9:02 am on Jun 8, 2007 (gmt 0)

10+ Year Member



I tried looking this one up, it likely exists, but i dont know what terms to search for so...

scenario: I offer downloadable software or script or templates etc. On that internet viewable code is my copyright at the bottom with a link back to my site. I have no control over the type of site who will use my software, or its quality, so can I add some code that removes the link back to my site if page PR is below say.. 2.

PR1 and PR0 pages would simply display copyright without link.
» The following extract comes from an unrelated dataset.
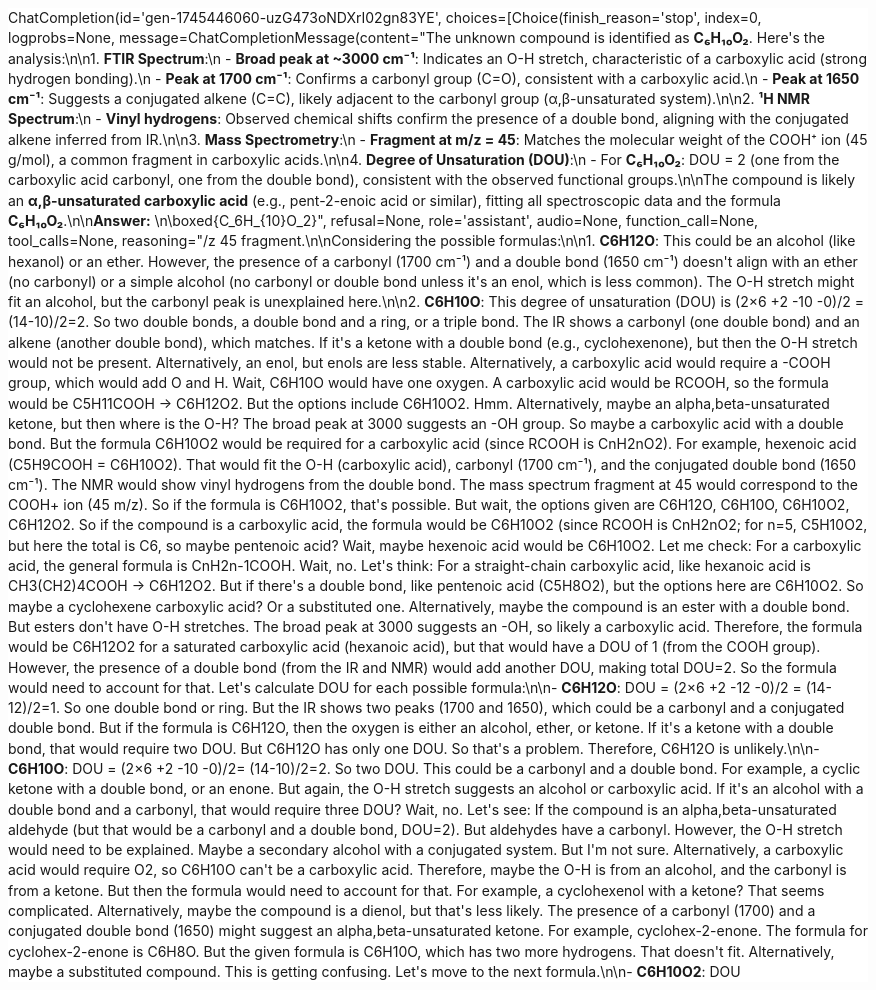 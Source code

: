 ChatCompletion(id='gen-1745446060-uzG473oNDXrI02gn83YE',
choices=[Choice(finish_reason='stop', index=0, logprobs=None, message=ChatCompletionMessage(content="The unknown compound is identified as **C₆H₁₀O₂**. Here's the analysis:\n\n1. **FTIR Spectrum**:\n   - **Broad peak at ~3000 cm⁻¹**: Indicates an O-H stretch, characteristic of a carboxylic acid (strong hydrogen bonding).\n   - **Peak at 1700 cm⁻¹**: Confirms a carbonyl group (C=O), consistent with a carboxylic acid.\n   - **Peak at 1650 cm⁻¹**: Suggests a conjugated alkene (C=C), likely adjacent to the carbonyl group (α,β-unsaturated system).\n\n2. **¹H NMR Spectrum**:\n   - **Vinyl hydrogens**: Observed chemical shifts confirm the presence of a double bond, aligning with the conjugated alkene inferred from IR.\n\n3. **Mass Spectrometry**:\n   - **Fragment at m/z = 45**: Matches the molecular weight of the COOH⁺ ion (45 g/mol), a common fragment in carboxylic acids.\n\n4. **Degree of Unsaturation (DOU)**:\n   - For **C₆H₁₀O₂**: DOU = 2 (one from the carboxylic acid carbonyl, one from the double bond), consistent with the observed functional groups.\n\nThe compound is likely an **α,β-unsaturated carboxylic acid** (e.g., pent-2-enoic acid or similar), fitting all spectroscopic data and the formula **C₆H₁₀O₂**.\n\n**Answer:**  \n\\boxed{C_6H_{10}O_2}", refusal=None, role='assistant', audio=None, function_call=None, tool_calls=None, reasoning="/z 45 fragment.\n\nConsidering the possible formulas:\n\n1. **C6H12O**: This could be an alcohol (like hexanol) or an ether. However, the presence of a carbonyl (1700 cm⁻¹) and a double bond (1650 cm⁻¹) doesn't align with an ether (no carbonyl) or a simple alcohol (no carbonyl or double bond unless it's an enol, which is less common). The O-H stretch might fit an alcohol, but the carbonyl peak is unexplained here.\n\n2. **C6H10O**: This degree of unsaturation (DOU) is (2×6 +2 -10 -0)/2 = (14-10)/2=2. So two double bonds, a double bond and a ring, or a triple bond. The IR shows a carbonyl (one double bond) and an alkene (another double bond), which matches. If it's a ketone with a double bond (e.g., cyclohexenone), but then the O-H stretch would not be present. Alternatively, an enol, but enols are less stable. Alternatively, a carboxylic acid would require a -COOH group, which would add O and H. Wait, C6H10O would have one oxygen. A carboxylic acid would be RCOOH, so the formula would be C5H11COOH → C6H12O2. But the options include C6H10O2. Hmm. Alternatively, maybe an alpha,beta-unsaturated ketone, but then where is the O-H? The broad peak at 3000 suggests an -OH group. So maybe a carboxylic acid with a double bond. But the formula C6H10O2 would be required for a carboxylic acid (since RCOOH is CnH2nO2). For example, hexenoic acid (C5H9COOH = C6H10O2). That would fit the O-H (carboxylic acid), carbonyl (1700 cm⁻¹), and the conjugated double bond (1650 cm⁻¹). The NMR would show vinyl hydrogens from the double bond. The mass spectrum fragment at 45 would correspond to the COOH+ ion (45 m/z). So if the formula is C6H10O2, that's possible. But wait, the options given are C6H12O, C6H10O, C6H10O2, C6H12O2. So if the compound is a carboxylic acid, the formula would be C6H10O2 (since RCOOH is CnH2nO2; for n=5, C5H10O2, but here the total is C6, so maybe pentenoic acid? Wait, maybe hexenoic acid would be C6H10O2. Let me check: For a carboxylic acid, the general formula is CnH2n-1COOH. Wait, no. Let's think: For a straight-chain carboxylic acid, like hexanoic acid is CH3(CH2)4COOH → C6H12O2. But if there's a double bond, like pentenoic acid (C5H8O2), but the options here are C6H10O2. So maybe a cyclohexene carboxylic acid? Or a substituted one. Alternatively, maybe the compound is an ester with a double bond. But esters don't have O-H stretches. The broad peak at 3000 suggests an -OH, so likely a carboxylic acid. Therefore, the formula would be C6H12O2 for a saturated carboxylic acid (hexanoic acid), but that would have a DOU of 1 (from the COOH group). However, the presence of a double bond (from the IR and NMR) would add another DOU, making total DOU=2. So the formula would need to account for that. Let's calculate DOU for each possible formula:\n\n- **C6H12O**: DOU = (2×6 +2 -12 -0)/2 = (14-12)/2=1. So one double bond or ring. But the IR shows two peaks (1700 and 1650), which could be a carbonyl and a conjugated double bond. But if the formula is C6H12O, then the oxygen is either an alcohol, ether, or ketone. If it's a ketone with a double bond, that would require two DOU. But C6H12O has only one DOU. So that's a problem. Therefore, C6H12O is unlikely.\n\n- **C6H10O**: DOU = (2×6 +2 -10 -0)/2= (14-10)/2=2. So two DOU. This could be a carbonyl and a double bond. For example, a cyclic ketone with a double bond, or an enone. But again, the O-H stretch suggests an alcohol or carboxylic acid. If it's an alcohol with a double bond and a carbonyl, that would require three DOU? Wait, no. Let's see: If the compound is an alpha,beta-unsaturated aldehyde (but that would be a carbonyl and a double bond, DOU=2). But aldehydes have a carbonyl. However, the O-H stretch would need to be explained. Maybe a secondary alcohol with a conjugated system. But I'm not sure. Alternatively, a carboxylic acid would require O2, so C6H10O can't be a carboxylic acid. Therefore, maybe the O-H is from an alcohol, and the carbonyl is from a ketone. But then the formula would need to account for that. For example, a cyclohexenol with a ketone? That seems complicated. Alternatively, maybe the compound is a dienol, but that's less likely. The presence of a carbonyl (1700) and a conjugated double bond (1650) might suggest an alpha,beta-unsaturated ketone. For example, cyclohex-2-enone. The formula for cyclohex-2-enone is C6H8O. But the given formula is C6H10O, which has two more hydrogens. That doesn't fit. Alternatively, maybe a substituted compound. This is getting confusing. Let's move to the next formula.\n\n- **C6H10O2**: DOU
It can be done but... should it? and where to start?

henry0

11:34 am on Jun 8, 2007 (gmt 0)

WebmasterWorld Senior Member 10+ Year Member



I respectfully disagree; why will you make a case against a site ranking low?
Is the ranking an IQ factor?
Plus remember PR comes only out of G so what about the other guys?
Further ranking is only a tiny part of the popularity equation.
Here is a scenario for you: Foo inc. just put together the greatest site in the world
It will take a while for them to get a decent PR so are they not worthy?
And last you will need somehow (but I am shooting in the dark) to analyze the result of a G bar, I do not think it could be done, but I am not in that field
Good luck!

barns101

11:47 am on Jun 8, 2007 (gmt 0)

10+ Year Member



There are webites that will tell you the PR of a given page, so I believe that it can be done. Have a look for Google APIs.

However, I agree with henry0 and recommend that you don't bother checking the PR and just inlcude the link every time.

whoisgregg

1:17 pm on Jun 8, 2007 (gmt 0)

WebmasterWorld Senior Member 10+ Year Member



You'd be better off coding it to provide a different link "footprint" for each site (varying anchor text, surrounding text, coding style). A thousand identical footer links won't do you much good no matter the PR of the sites.

Duskrider

2:14 pm on Jun 8, 2007 (gmt 0)

10+ Year Member



It can be done, but you'll have to code it so that the script queries G every time the page is loaded to check for the PR. I've done something similar. It was only to display the PR of the page, not to edit parts of the page due to PR as you're talking about, but once you have the PR number you can do whatever you want. That's where you want to start looking... how to get the PR of a page using php. There are a few scripts out there for it.

I would recommend, as others have, that you don't take the link away if the PR is low however, as there's no real penalty for being linked to by a low PR page. It's fairly sad to me that links now are more about getting PR transferred than getting people to click on them for traffic, but that's another thread.

If you're truly worried about low PR site links then you can simply add a nofollow ref to your links IF the PR turns out to be below your threshold. That way you'll always have the link there for people to click, but Google won't count it if the PR is low. Changing up the link text isn't a bad idea either, the more variations you have the better.

Sounds like a whole lotta work for nuthin' if you ask me though. :)

[edited by: Duskrider at 2:18 pm (utc) on June 8, 2007]

Kurgano

10:08 am on Jun 9, 2007 (gmt 0)

10+ Year Member



It WOULD be a ton of work, knowing me i'd want to add extra code so that cookies remembers if the query has been run on a site recently (google would hate the constant queries if I didn't i'm sure).

The benefit to the user? none. slower load times.

But as to the question "why?"

well, even if its only big G who determines PR, unfortunately internet advertising revenue is implicitly tied to that number for a LOT of ad companies. That number influences people too to a smaller degree. With this type of site, one that offers free downloads that eat bandwidth in large amounts, its hard to foot the bill.

The link back is a vote for my site. If its coming from an adult site it hurts my pr at best. Doing this would help my site and my wallet. selfish huh?

An API is limited to a few hundred uses per day, this idea is officially sunk.